Apresento um resumo de suas ideias. O texto original está citado abaixo.
Laplace acreditava que o Universo era uma espécie de maquinário e que a física poderia determinar tudo. Napoleão, que havia lido o trabalho de Laplace, o confrontou sobre a ausência de um criador em sua teoria. “Eu não precisei dessa hipótese”, foi a resposta. Laplace poderia ter dito a mesma coisa sobre o livre arbítrio, que seu universo mecanicista tornou supérfluo.
Tudo o que vemos ao nosso redor é composto de nada além de prótons, elétrons e nêutrons reunidos de maneiras muito complexas. No caso do seu corpo, eles produzem muitos tipos de células; por sua vez, essas células produzem tecidos, como músculo e pele; esses tecidos produzem sistemas, como coração, pulmões e cérebro; e esses sistemas formam o corpo como um todo. Pode parecer que tudo o que está acontecendo nos níveis mais altos (“emergentes”) deve ser determinado exclusivamente pela física que opera abaixo deles. Isso significaria que os pensamentos que você está tendo neste exato momento foram predeterminados no início do Universo, com base nos valores das variáveis da física de partículas naquele momento.

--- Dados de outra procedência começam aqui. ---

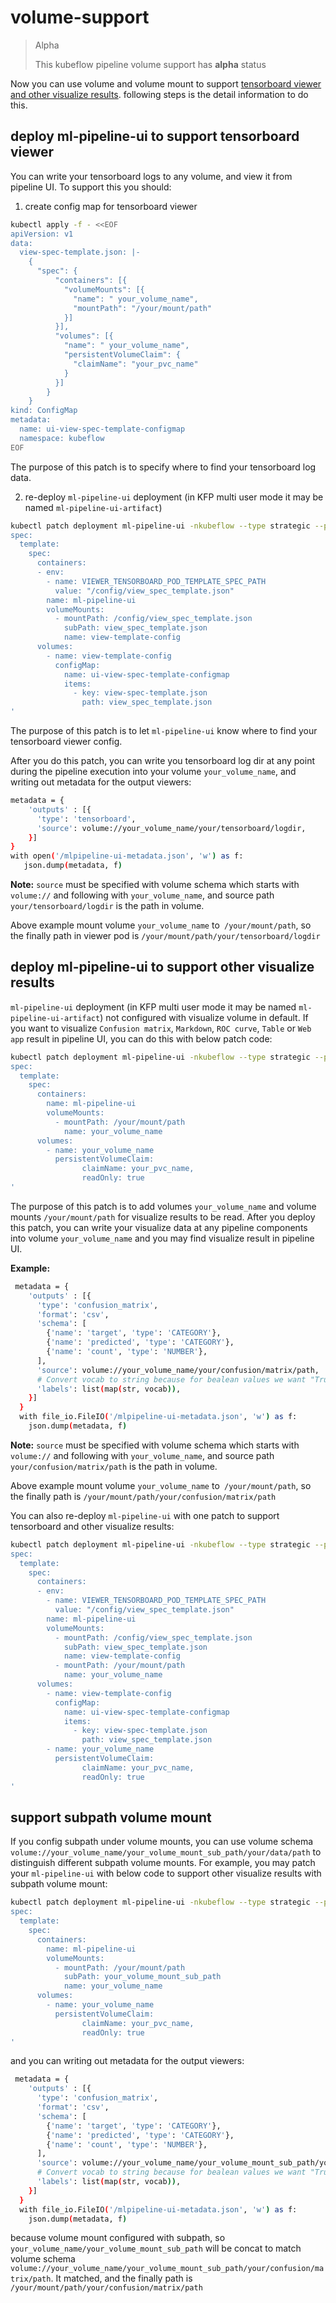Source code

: # volume-support

> Alpha
>
> This kubeflow pipeline volume support has **alpha** status 

Now you can use volume and volume mount to support [tensorboard viewer and other visualize results](https://www.kubeflow.org/docs/pipelines/sdk/output-viewer). following steps is the detail information to do this.


## deploy ml-pipeline-ui to support tensorboard viewer
You can write your tensorboard logs to any volume, and view it from pipeline UI. 
To support this you should:

1. create config map for tensorboard viewer
```bash
kubectl apply -f - <<EOF
apiVersion: v1
data:
  view-spec-template.json: |-
    {
      "spec": {
          "containers": [{
            "volumeMounts": [{
              "name": " your_volume_name",
              "mountPath": "/your/mount/path"
            }]
          }],
          "volumes": [{
            "name": " your_volume_name",
            "persistentVolumeClaim": {
              "claimName": "your_pvc_name"
            }
          }]
        }
    }
kind: ConfigMap
metadata:
  name: ui-view-spec-template-configmap
  namespace: kubeflow
EOF
```
The purpose of this patch is to specify where to find your tensorboard log data. 


2. re-deploy `ml-pipeline-ui` deployment (in KFP multi user mode it may be named `ml-pipeline-ui-artifact`) 
```bash
kubectl patch deployment ml-pipeline-ui -nkubeflow --type strategic --patch '
spec:
  template:
    spec:
      containers:
      - env:
        - name: VIEWER_TENSORBOARD_POD_TEMPLATE_SPEC_PATH
          value: "/config/view_spec_template.json"
        name: ml-pipeline-ui
        volumeMounts:
          - mountPath: /config/view_spec_template.json
            subPath: view_spec_template.json
            name: view-template-config
      volumes:
        - name: view-template-config
          configMap:
            name: ui-view-spec-template-configmap
            items:
              - key: view-spec-template.json
                path: view_spec_template.json
'
```
The purpose of this patch is to let `ml-pipeline-ui` know where to find your tensorboard viewer config.

After you do this patch, you can write you tensorboard log dir at any point during the pipeline execution into your volume `your_volume_name`, and writing out metadata for the output viewers: 
```bash
metadata = {
    'outputs' : [{
      'type': 'tensorboard',
      'source': volume://your_volume_name/your/tensorboard/logdir,
    }]
}
with open('/mlpipeline-ui-metadata.json', 'w') as f:
   json.dump(metadata, f)
```
**Note:** `source` must be specified with volume schema which starts with `volume://` and following with `your_volume_name`, and source path `your/tensorboard/logdir` is the path in volume. 


Above example mount volume `your_volume_name` to` /your/mount/path`, so the finally path in viewer pod is `/your/mount/path/your/tensorboard/logdir`


## deploy ml-pipeline-ui to support other visualize results
`ml-pipeline-ui` deployment (in KFP multi user mode it may be named `ml-pipeline-ui-artifact`) not configured with visualize volume in default. If you want to visualize `Confusion matrix`, `Markdown`, `ROC curve`, `Table` or `Web app` result in pipeline UI, you can do this with below patch code:
```bash
kubectl patch deployment ml-pipeline-ui -nkubeflow --type strategic --patch '
spec:
  template:
    spec:
      containers:
        name: ml-pipeline-ui
        volumeMounts:
          - mountPath: /your/mount/path
            name: your_volume_name
      volumes:
        - name: your_volume_name
          persistentVolumeClaim:
                claimName: your_pvc_name,
                readOnly: true
'
```
The purpose of this patch is to add volumes `your_volume_name` and volume mounts `/your/mount/path` for visualize results to be read. After you deploy this patch, you can write your visualize data at any pipeline components into volume `your_volume_name` and you may find visualize result in pipeline UI.


**Example:**
```bash
 metadata = {
    'outputs' : [{
      'type': 'confusion_matrix',
      'format': 'csv',
      'schema': [
        {'name': 'target', 'type': 'CATEGORY'},
        {'name': 'predicted', 'type': 'CATEGORY'},
        {'name': 'count', 'type': 'NUMBER'},
      ],
      'source': volume://your_volume_name/your/confusion/matrix/path,
      # Convert vocab to string because for bealean values we want "True|False" to match csv data.
      'labels': list(map(str, vocab)),
    }]
  }
  with file_io.FileIO('/mlpipeline-ui-metadata.json', 'w') as f:
    json.dump(metadata, f)
```
**Note:** `source` must be specified with volume schema which starts with `volume://` and following with `your_volume_name`, and source path `your/confusion/matrix/path` is the path in volume. 


Above example mount volume `your_volume_name` to` /your/mount/path`, so the finally path is `/your/mount/path/your/confusion/matrix/path`

You can also re-deploy `ml-pipeline-ui` with one patch to support tensorboard and other visualize results:
```bash
kubectl patch deployment ml-pipeline-ui -nkubeflow --type strategic --patch '
spec:
  template:
    spec:
      containers:
      - env:
        - name: VIEWER_TENSORBOARD_POD_TEMPLATE_SPEC_PATH
          value: "/config/view_spec_template.json"
        name: ml-pipeline-ui
        volumeMounts:
          - mountPath: /config/view_spec_template.json
            subPath: view_spec_template.json
            name: view-template-config
          - mountPath: /your/mount/path
            name: your_volume_name
      volumes:
        - name: view-template-config
          configMap:
            name: ui-view-spec-template-configmap
            items:
              - key: view-spec-template.json
                path: view_spec_template.json
        - name: your_volume_name
          persistentVolumeClaim:
                claimName: your_pvc_name,
                readOnly: true
'
```


## support subpath volume mount
If you config subpath under volume mounts, you can use volume schema `volume://your_volume_name/your_volume_mount_sub_path/your/data/path` to distinguish different subpath volume mounts. For example, you may patch your `ml-pipeline-ui` with below code to support other visualize results with subpath volume mount:
```bash
kubectl patch deployment ml-pipeline-ui -nkubeflow --type strategic --patch '
spec:
  template:
    spec:
      containers:
        name: ml-pipeline-ui
        volumeMounts:
          - mountPath: /your/mount/path
            subPath: your_volume_mount_sub_path
            name: your_volume_name
      volumes:
        - name: your_volume_name
          persistentVolumeClaim:
                claimName: your_pvc_name,
                readOnly: true
'
```
and you can writing out metadata for the output viewers: 
```bash
 metadata = {
    'outputs' : [{
      'type': 'confusion_matrix',
      'format': 'csv',
      'schema': [
        {'name': 'target', 'type': 'CATEGORY'},
        {'name': 'predicted', 'type': 'CATEGORY'},
        {'name': 'count', 'type': 'NUMBER'},
      ],
      'source': volume://your_volume_name/your_volume_mount_sub_path/your/confusion/matrix/path,
      # Convert vocab to string because for bealean values we want "True|False" to match csv data.
      'labels': list(map(str, vocab)),
    }]
  }
  with file_io.FileIO('/mlpipeline-ui-metadata.json', 'w') as f:
    json.dump(metadata, f)
```
because volume mount configured with subpath, so `your_volume_name/your_volume_mount_sub_path` will be concat to match volume schema `volume://your_volume_name/your_volume_mount_sub_path/your/confusion/matrix/path`. It matched, and the finally path is `/your/mount/path/your/confusion/matrix/path`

Para vincular a física e a biologia, precisamos examinar a teoria subjacente à forma molecular. E essa teoria é a química quântica, baseada na equação fundamental da física quântica: a equação de Schrödinger. Na teoria quântica, o estado de um sistema é descrito pelo que é conhecido como função de onda, que determina as probabilidades de diferentes resultados quando os eventos ocorrem. A equação de Schrödinger governa como a função de onda muda com o tempo.
A questão real é: a equação de Schrödinger, juntamente com o estado inicial da função de onda que descreve tudo o que existia no Universo primitivo, determinaria tudo o que penso hoje, porque determinaria os estados de todas as biomoléculas no meu corpo?
Ellis contraria os céticos do livre-arbítrio ao afirmar que “todos os resultados não dependem apenas das equações e dos dados iniciais. Eles também dependem de restrições.”
Seu pensamento está alinhado com os de Denis Noble e Raymond Noble, sobre como a ordem pode emergir do caos: “a aleatoriedade molecular oferece aos mecanismos celulares a opção de escolher os resultados que eles desejam e descartar os demais. Esse poder de escolha permite que sistemas fisiológicos, como coração e cérebro, funcionem de uma maneira que não seja escravizada pelas interações de nível inferior, mas, ao invés disso, escolha os resultados das interações preferidas em uma variedade de opções. Dessa maneira, uma camada de ordem pode emergir da ‘desordem’ – e dos microdados – no nível mais baixo.”
Esta, conclui, não é uma prova definitiva de que o livre arbítrio existe, mas pelo menos abre uma maneira de existir.